***** Given records
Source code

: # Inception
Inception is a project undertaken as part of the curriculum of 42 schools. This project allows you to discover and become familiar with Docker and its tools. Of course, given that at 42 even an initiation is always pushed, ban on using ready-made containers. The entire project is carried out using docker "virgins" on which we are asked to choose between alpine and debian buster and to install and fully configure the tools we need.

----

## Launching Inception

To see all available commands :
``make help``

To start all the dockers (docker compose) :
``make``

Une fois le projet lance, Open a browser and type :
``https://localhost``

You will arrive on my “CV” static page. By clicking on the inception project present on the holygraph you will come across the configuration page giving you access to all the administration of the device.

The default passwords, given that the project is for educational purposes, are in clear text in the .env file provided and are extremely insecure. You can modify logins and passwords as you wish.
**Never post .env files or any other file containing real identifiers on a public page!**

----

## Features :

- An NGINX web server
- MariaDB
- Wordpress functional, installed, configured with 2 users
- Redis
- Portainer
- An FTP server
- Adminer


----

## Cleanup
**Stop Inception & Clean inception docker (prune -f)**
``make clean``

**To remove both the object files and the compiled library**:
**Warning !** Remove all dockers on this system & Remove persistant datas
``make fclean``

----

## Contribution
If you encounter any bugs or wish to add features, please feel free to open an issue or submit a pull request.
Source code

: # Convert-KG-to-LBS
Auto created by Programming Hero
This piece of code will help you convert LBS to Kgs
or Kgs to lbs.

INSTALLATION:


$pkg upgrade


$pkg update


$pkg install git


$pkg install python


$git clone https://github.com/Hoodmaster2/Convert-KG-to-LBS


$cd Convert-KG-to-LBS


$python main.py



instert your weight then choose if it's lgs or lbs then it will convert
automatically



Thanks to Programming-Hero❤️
**********
Make an exact transcription of all the records.

### Solution
Source code

: # Inception
Inception is a project undertaken as part of the curriculum of 42 schools. This project allows you to discover and become familiar with Docker and its tools. Of course, given that at 42 even an initiation is always pushed, ban on using ready-made containers. The entire project is carried out using docker "virgins" on which we are asked to choose between alpine and debian buster and to install and fully configure the tools we need.

----

## Launching Inception

To see all available commands :
``make help``

To start all the dockers (docker compose) :
``make``

Une fois le projet lance, Open a browser and type :
``https://localhost``

You will arrive on my “CV” static page. By clicking on the inception project present on the holygraph you will come across the configuration page giving you access to all the administration of the device.

The default passwords, given that the project is for educational purposes, are in clear text in the .env file provided and are extremely insecure. You can modify logins and passwords as you wish.
**Never post .env files or any other file containing real identifiers on a public page!**

----

## Features :

- An NGINX web server
- MariaDB
- Wordpress functional, installed, configured with 2 users
- Redis
- Portainer
- An FTP server
- Adminer


----

## Cleanup
**Stop Inception & Clean inception docker (prune -f)**
``make clean``

**To remove both the object files and the compiled library**:
**Warning !** Remove all dockers on this system & Remove persistant datas
``make fclean``

----

## Contribution
If you encounter any bugs or wish to add features, please feel free to open an issue or submit a pull request.
Source code

: # Convert-KG-to-LBS
Auto created by Programming Hero
This piece of code will help you convert LBS to Kgs
or Kgs to lbs.

INSTALLATION:


$pkg upgrade


$pkg update


$pkg install git


$pkg install python


$git clone https://github.com/Hoodmaster2/Convert-KG-to-LBS


$cd Convert-KG-to-LBS


$python main.py



instert your weight then choose if it's lgs or lbs then it will convert
automatically



Thanks to Programming-Hero❤️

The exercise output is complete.